Selaras dengan itu, narasumber lainnya, Slamet, mengatakan bahwa dibutuhkan transformasi masyarakat yang menunjukkan keragaman dan ditopang oleh norma. Sebab, setiap individu bertanggung jawab dengan individu lainnya.

“Jadi tidak cuma menawarkan inklusi, tetapi juga interaksi di dalam masyarakat inklusi itu. Terutama saling membantu bagaimana saling mendorong untuk memberi ruang, mewadahi, dan mengakomodir di ranah publik. Sehingga tidak sekadar inklusif, tapi juga transformatif,” jelas Slamet.

Oleh sebab itu, Open Arms pun telah mencoba berjejaring dengan pemerintah, namun belum bisa memaparkan hasil konkrit lantaran masih dalam tahap perumusan.

Kendati demikian, Open Arms sendiri telah melaksanakan sebuah pameran di Selasar Sunaryo Art Space yang inklusif bagi pengunjung tuli dan netra.

Publik perlu mengerti dan merasakan pengalaman penyandang disabilitas

Dalam proses menuju inklusivitas tersebut, dibutuhkan pemahaman dan pengalaman yang dirasakan oleh para penyandang disabilitas.

“Seni disabilitas mengingatkan betapa rentannya kondisi manusia. Kita semua ini berpotensi sebagai penyandang disabilitas, terutama semakin masuk usia tua dan kondisi Indonesia di beberapa daerah rawan bencana,” tambah Budi.

Hal ini dapat terlihat dari karya narasumber lainnya, Hanna, seorang penyandang disabilitas tidak terlihat  yang berkaitan dengan kondisi jiwa atau spektrum mental.

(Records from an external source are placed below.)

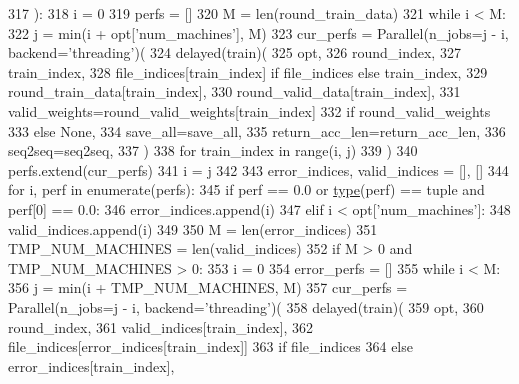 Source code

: \begin{DoxyCode}
317 ):
318     i = 0
319     perfs = []
320     M = len(round\_train\_data)
321     \textcolor{keywordflow}{while} i < M:
322         j = min(i + opt[\textcolor{stringliteral}{'num\_machines'}], M)
323         cur\_perfs = Parallel(n\_jobs=j - i, backend=\textcolor{stringliteral}{'threading'})(
324             delayed(train)(
325                 opt,
326                 round\_index,
327                 train\_index,
328                 file\_indices[train\_index] \textcolor{keywordflow}{if} file\_indices \textcolor{keywordflow}{else} train\_index,
329                 round\_train\_data[train\_index],
330                 round\_valid\_data[train\_index],
331                 valid\_weights=round\_valid\_weights[train\_index]
332                 \textcolor{keywordflow}{if} round\_valid\_weights
333                 \textcolor{keywordflow}{else} \textcolor{keywordtype}{None},
334                 save\_all=save\_all,
335                 return\_acc\_len=return\_acc\_len,
336                 seq2seq=seq2seq,
337             )
338             \textcolor{keywordflow}{for} train\_index \textcolor{keywordflow}{in} range(i, j)
339         )
340         perfs.extend(cur\_perfs)
341         i = j
342 
343     error\_indices, valid\_indices = [], []
344     \textcolor{keywordflow}{for} i, perf \textcolor{keywordflow}{in} enumerate(perfs):
345         \textcolor{keywordflow}{if} perf == 0.0 \textcolor{keywordflow}{or} \hyperlink{namespaceprojects_1_1mastering__the__dungeon_1_1mturk_1_1tasks_1_1MTD_1_1run_a0d607cd3866953f5de198f609be7c0fc}{type}(perf) == tuple \textcolor{keywordflow}{and} perf[0] == 0.0:
346             error\_indices.append(i)
347         \textcolor{keywordflow}{elif} i < opt[\textcolor{stringliteral}{'num\_machines'}]:
348             valid\_indices.append(i)
349 
350     M = len(error\_indices)
351     TMP\_NUM\_MACHINES = len(valid\_indices)
352     \textcolor{keywordflow}{if} M > 0 \textcolor{keywordflow}{and} TMP\_NUM\_MACHINES > 0:
353         i = 0
354         error\_perfs = []
355         \textcolor{keywordflow}{while} i < M:
356             j = min(i + TMP\_NUM\_MACHINES, M)
357             cur\_perfs = Parallel(n\_jobs=j - i, backend=\textcolor{stringliteral}{'threading'})(
358                 delayed(train)(
359                     opt,
360                     round\_index,
361                     valid\_indices[train\_index],
362                     file\_indices[error\_indices[train\_index]]
363                     \textcolor{keywordflow}{if} file\_indices
364                     \textcolor{keywordflow}{else} error\_indices[train\_index],

\end{DoxyCode}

Dalam karya-karyanya, ia sering kali menggunakan simbolisasi bernama “joy tears”, yang berawal dari salah satu karyanya berjudul “Fallen” mengenai air mata, menggambarkan penerimaan kondisi oleh keluarganya.

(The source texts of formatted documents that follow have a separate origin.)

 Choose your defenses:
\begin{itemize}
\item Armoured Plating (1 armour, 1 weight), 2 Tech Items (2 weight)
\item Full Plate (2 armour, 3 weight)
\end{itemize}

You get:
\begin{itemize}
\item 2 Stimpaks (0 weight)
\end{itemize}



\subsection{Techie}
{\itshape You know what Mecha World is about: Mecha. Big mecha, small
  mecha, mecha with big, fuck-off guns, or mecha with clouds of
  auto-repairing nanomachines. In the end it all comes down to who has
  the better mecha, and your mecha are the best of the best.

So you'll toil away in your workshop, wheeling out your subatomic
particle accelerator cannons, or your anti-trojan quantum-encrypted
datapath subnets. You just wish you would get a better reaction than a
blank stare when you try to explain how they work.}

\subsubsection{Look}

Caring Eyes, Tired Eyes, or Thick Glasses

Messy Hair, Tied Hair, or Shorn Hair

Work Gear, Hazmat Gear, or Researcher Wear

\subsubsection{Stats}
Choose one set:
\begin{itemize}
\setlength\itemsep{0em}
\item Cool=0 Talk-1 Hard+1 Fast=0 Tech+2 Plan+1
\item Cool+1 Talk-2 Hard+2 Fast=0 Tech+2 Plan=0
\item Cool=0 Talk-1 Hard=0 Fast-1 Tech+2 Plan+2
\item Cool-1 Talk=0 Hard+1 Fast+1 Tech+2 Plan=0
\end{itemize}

Turut hadir seniman teman tuli bernama Zakka yang membagikan pengalamannya dalam berkarya. Ia menyorot perjuangannya sebagai teman tuli ketika menempuh pendidikan sarjana seni.

Ia mengujar, “Sangat sulit untuk mengerti perkuliahan, tidak mudah dan kadang tidak mengerti apa yang disampaikan. Hal itu karena tidak ada juru bahasa isyarat dan hanya mengandalkan gerak bibir.”

Walaupun seminar ini tidak menghadirkan solusi yang dibutuhkan untuk mengatasi permasalahan demikian, namun kegiatan yang digelar ini sukses menumbuhkan wacana mengenai inklusi disabilitas agar terus berkembang.

Harapannya, acara ini dapat menjadi refleksi yang melahirkan jejaring untuk terus mendorong inklusivitas seni disabilitas.